Reviewed or updated February 12, 2013
Here are the key changes in the rules for averaging that took effect in 2012.
When Congress changed the law to require brokers and mutual fund companies to report cost basis and holding period when shares are sold, the Treasury decided to completely revamp the rules for averaging — that is, using the average basis of shares bought at different times and different prices, rather than using the separate basis of each individual lot of shares. Here are seven ways the rules have changed.
- Old: Averaging was available only for mutual fund shares.
- New: Averaging is available also for regular stocks if held in a dividend reinvestment plan (“DRIP”).
Need for election
- Old: You had to elect averaging if you wanted to use it.
- New: Your broker or mutual fund company may use averaging as the default method, and in this case the average basis method will apply unless you elect not to use it.
Method of electing
- Old: You elected averaging by attaching a statement to your tax return.
- New: For newer, covered shares, you notify your broker or mutual fund company when you elect averaging. (For older, noncovered shares, you elect averaging on your return as under prior rules.)
- Old: The regulations permitted a method called double-category averaging.
- New: The rarely-used double-category method has been eliminated.
- Old: The method used by most investors was called single category averaging.

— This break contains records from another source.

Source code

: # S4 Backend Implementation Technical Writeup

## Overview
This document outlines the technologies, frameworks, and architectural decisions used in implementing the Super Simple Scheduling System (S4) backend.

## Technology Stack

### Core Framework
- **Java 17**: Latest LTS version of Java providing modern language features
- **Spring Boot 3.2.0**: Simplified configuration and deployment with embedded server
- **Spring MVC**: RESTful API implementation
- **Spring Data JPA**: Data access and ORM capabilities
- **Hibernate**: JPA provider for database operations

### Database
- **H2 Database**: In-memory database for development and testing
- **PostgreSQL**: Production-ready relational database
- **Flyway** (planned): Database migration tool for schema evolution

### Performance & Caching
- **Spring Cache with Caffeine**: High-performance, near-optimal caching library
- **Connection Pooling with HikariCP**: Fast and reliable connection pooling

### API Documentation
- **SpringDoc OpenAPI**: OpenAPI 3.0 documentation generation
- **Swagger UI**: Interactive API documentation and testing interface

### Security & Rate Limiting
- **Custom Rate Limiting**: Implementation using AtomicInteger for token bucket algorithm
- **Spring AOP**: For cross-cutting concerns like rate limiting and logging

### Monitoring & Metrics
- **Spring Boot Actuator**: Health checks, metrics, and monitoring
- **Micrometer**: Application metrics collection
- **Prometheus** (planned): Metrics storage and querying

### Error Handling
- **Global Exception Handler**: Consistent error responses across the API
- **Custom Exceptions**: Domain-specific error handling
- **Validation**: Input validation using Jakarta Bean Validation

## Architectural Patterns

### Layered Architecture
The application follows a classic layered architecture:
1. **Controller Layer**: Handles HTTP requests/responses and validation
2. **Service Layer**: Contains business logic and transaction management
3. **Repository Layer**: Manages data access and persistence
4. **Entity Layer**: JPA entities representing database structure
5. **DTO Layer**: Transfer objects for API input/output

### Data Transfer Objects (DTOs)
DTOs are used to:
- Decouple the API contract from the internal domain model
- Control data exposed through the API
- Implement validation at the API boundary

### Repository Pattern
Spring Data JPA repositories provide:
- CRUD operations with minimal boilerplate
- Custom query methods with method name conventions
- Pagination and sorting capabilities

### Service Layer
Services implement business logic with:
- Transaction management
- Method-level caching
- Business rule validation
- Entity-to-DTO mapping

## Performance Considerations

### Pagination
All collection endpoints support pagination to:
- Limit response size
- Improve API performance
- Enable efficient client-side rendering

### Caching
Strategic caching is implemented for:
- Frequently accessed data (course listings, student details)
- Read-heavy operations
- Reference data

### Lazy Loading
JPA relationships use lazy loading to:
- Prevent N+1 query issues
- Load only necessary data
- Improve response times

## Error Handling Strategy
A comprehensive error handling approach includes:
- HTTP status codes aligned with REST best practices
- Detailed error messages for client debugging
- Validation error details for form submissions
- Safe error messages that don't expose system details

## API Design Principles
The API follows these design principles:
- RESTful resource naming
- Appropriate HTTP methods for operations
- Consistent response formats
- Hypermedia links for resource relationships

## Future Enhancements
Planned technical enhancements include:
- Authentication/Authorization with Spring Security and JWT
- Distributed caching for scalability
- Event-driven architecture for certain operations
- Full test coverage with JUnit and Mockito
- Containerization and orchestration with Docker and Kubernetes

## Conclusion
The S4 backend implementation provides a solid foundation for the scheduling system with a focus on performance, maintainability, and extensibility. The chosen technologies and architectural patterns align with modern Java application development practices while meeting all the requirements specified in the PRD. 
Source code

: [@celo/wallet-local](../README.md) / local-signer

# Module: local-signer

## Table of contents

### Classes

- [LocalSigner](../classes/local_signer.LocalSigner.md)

- New: It’s now called the average basis method.
Scope of averaging election
- Old: Your averaging election applied to all shares of that mutual fund, even if held in different accounts.
- New: An averaging election applies only within one account — and a single investment account is treated as two separate accounts for purposes of this rule if it holds both noncovered and covered shares.
Termination of averaging election
- Old: Once you elected an averaging method, you had to continue using it for as long as you held shares in that mutual fund.
- New: You can terminate use of the average basis method at any time, even in the middle of a year, and in some situations you can retroactively revoke an averaging election.